(Collected data entries)

-*-*-

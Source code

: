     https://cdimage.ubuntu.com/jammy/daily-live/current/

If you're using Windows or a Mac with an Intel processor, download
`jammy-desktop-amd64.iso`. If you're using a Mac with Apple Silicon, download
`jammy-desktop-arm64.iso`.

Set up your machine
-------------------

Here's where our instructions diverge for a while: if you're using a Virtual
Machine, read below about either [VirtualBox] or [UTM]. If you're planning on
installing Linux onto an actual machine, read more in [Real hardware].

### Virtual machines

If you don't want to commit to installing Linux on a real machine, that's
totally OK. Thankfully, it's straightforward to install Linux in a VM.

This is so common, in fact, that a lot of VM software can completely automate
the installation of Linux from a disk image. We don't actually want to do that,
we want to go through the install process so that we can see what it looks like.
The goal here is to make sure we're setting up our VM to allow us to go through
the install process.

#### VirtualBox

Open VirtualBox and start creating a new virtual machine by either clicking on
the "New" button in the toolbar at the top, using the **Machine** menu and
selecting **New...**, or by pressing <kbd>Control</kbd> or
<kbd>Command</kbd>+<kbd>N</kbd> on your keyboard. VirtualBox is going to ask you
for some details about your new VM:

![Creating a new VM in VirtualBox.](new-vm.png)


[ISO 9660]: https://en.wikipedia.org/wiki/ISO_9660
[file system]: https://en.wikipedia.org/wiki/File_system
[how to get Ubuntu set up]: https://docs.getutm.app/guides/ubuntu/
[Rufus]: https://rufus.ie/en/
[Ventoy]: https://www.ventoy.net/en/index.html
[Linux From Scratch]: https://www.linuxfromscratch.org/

-*-*-

Activity: Return every line above that contains the word "wikipedia".

Worked solution:
[ISO 9660]: https://en.wikipedia.org/wiki/ISO_9660
[file system]: https://en.wikipedia.org/wiki/File_system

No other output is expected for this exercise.